__Working data__:
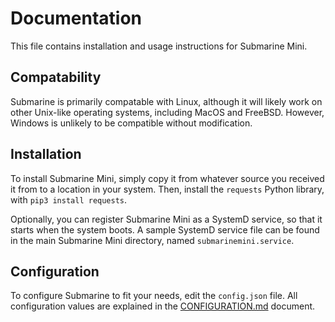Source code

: # Documentation

This file contains installation and usage instructions for Submarine Mini.


## Compatability

Submarine is primarily compatable with Linux, although it will likely work on other Unix-like operating systems, including MacOS and FreeBSD. However, Windows is unlikely to be compatible without modification.

## Installation

To install Submarine Mini, simply copy it from whatever source you received it from to a location in your system. Then, install the `requests` Python library, with `pip3 install requests`.

Optionally, you can register Submarine Mini as a SystemD service, so that it starts when the system boots. A sample SystemD service file can be found in the main Submarine Mini directory, named `submarinemini.service`.

## Configuration

To configure Submarine to fit your needs, edit the `config.json` file. All configuration values are explained in the [CONFIGURATION.md](CONFIGURATION.md) document.

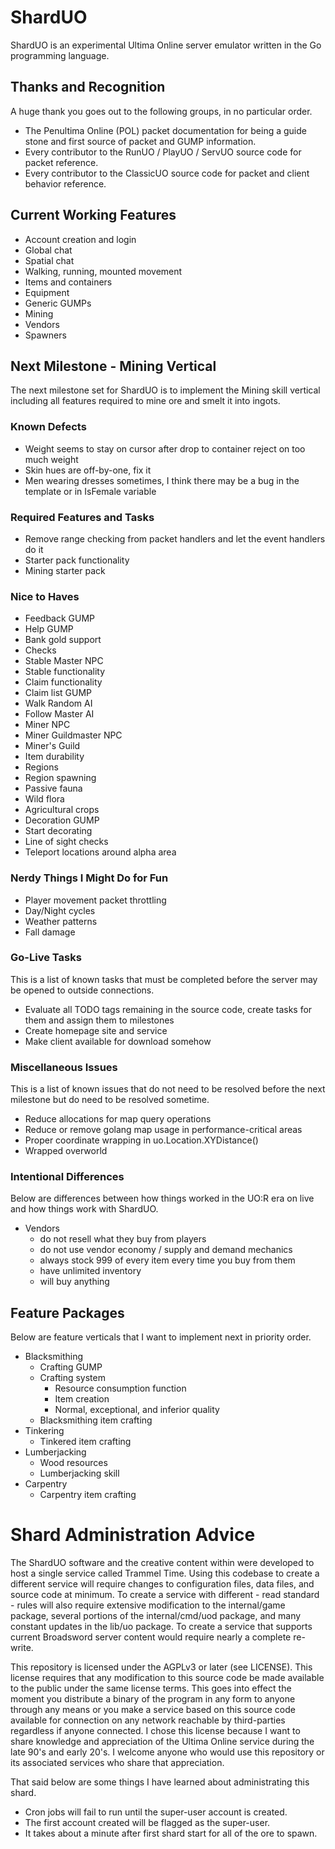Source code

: # ShardUO #
ShardUO is an experimental Ultima Online server emulator written in the Go
programming language.

## Thanks and Recognition ##
A huge thank you goes out to the following groups, in no particular order.

* The Penultima Online (POL) packet documentation for being a guide stone and
  first source of packet and GUMP information.
* Every contributor to the RunUO / PlayUO / ServUO source code for packet
  reference.
* Every contributor to the ClassicUO source code for packet and client behavior
  reference.

## Current Working Features ##
* Account creation and login
* Global chat
* Spatial chat
* Walking, running, mounted movement
* Items and containers
* Equipment
* Generic GUMPs
* Mining
* Vendors
* Spawners

## Next Milestone - Mining Vertical ##
The next milestone set for ShardUO is to implement the Mining skill vertical
including all features required to mine ore and smelt it into ingots.

### Known Defects ###
* Weight seems to stay on cursor after drop to container reject on too much weight
* Skin hues are off-by-one, fix it
* Men wearing dresses sometimes, I think there may be a bug in the template or in IsFemale variable

### Required Features and Tasks ###
* Remove range checking from packet handlers and let the event handlers do it
* Starter pack functionality
* Mining starter pack

### Nice to Haves ###
* Feedback GUMP
* Help GUMP
* Bank gold support
* Checks
* Stable Master NPC
* Stable functionality
* Claim functionality
* Claim list GUMP
* Walk Random AI
* Follow Master AI
* Miner NPC
* Miner Guildmaster NPC
* Miner's Guild
* Item durability
* Regions
* Region spawning
* Passive fauna
* Wild flora
* Agricultural crops
* Decoration GUMP
* Start decorating
* Line of sight checks
* Teleport locations around alpha area

### Nerdy Things I Might Do for Fun ###
* Player movement packet throttling
* Day/Night cycles
* Weather patterns
* Fall damage

### Go-Live Tasks ###
This is a list of known tasks that must be completed before the server may be
opened to outside connections.

* Evaluate all TODO tags remaining in the source code, create tasks for them and assign them to milestones
* Create homepage site and service
* Make client available for download somehow

### Miscellaneous Issues ###
This is a list of known issues that do not need to be resolved before the next
milestone but do need to be resolved sometime.

* Reduce allocations for map query operations
* Reduce or remove golang map usage in performance-critical areas
* Proper coordinate wrapping in uo.Location.XYDistance()
* Wrapped overworld

### Intentional Differences ###
Below are differences between how things worked in the UO:R era on live and how
things work with ShardUO.

* Vendors
  * do not resell what they buy from players
  * do not use vendor economy / supply and demand mechanics
  * always stock 999 of every item every time you buy from them
  * have unlimited inventory
  * will buy anything

## Feature Packages ##
Below are feature verticals that I want to implement next in priority order.

* Blacksmithing
  * Crafting GUMP
  * Crafting system
    * Resource consumption function
    * Item creation
    * Normal, exceptional, and inferior quality
  * Blacksmithing item crafting
* Tinkering
  * Tinkered item crafting
* Lumberjacking
  * Wood resources
  * Lumberjacking skill
* Carpentry
  * Carpentry item crafting

# Shard Administration Advice #
The ShardUO software and the creative content within were developed to host a
single service called Trammel Time. Using this codebase to create a different
service will require changes to configuration files, data files, and source
code at minimum. To create a service with different - read standard - rules will
also require extensive modification to the internal/game package, several
portions of the internal/cmd/uod package, and many constant updates in the
lib/uo package. To create a service that supports current Broadsword server
content would require nearly a complete re-write.

This repository is licensed under the AGPLv3 or later (see LICENSE). This
license requires that any modification to this source code be made available to
the public under the same license terms. This goes into effect the moment you
distribute a binary of the program in any form to anyone through any means or
you make a service based on this source code available for connection on any
network reachable by third-parties regardless if anyone connected. I chose this
license because I want to share knowledge and appreciation of the Ultima Online
service during the late 90's and early 20's. I welcome anyone who would use this
repository or its associated services who share that appreciation.

That said below are some things I have learned about administrating this shard.

* Cron jobs will fail to run until the super-user account is created.
* The first account created will be flagged as the super-user.
* It takes about a minute after first shard start for all of the ore to spawn.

__Task brief__:
Look above for lines with the word "would" and copy them all.

__Answer__:
content would require nearly a complete re-write.
service during the late 90's and early 20's. I welcome anyone who would use this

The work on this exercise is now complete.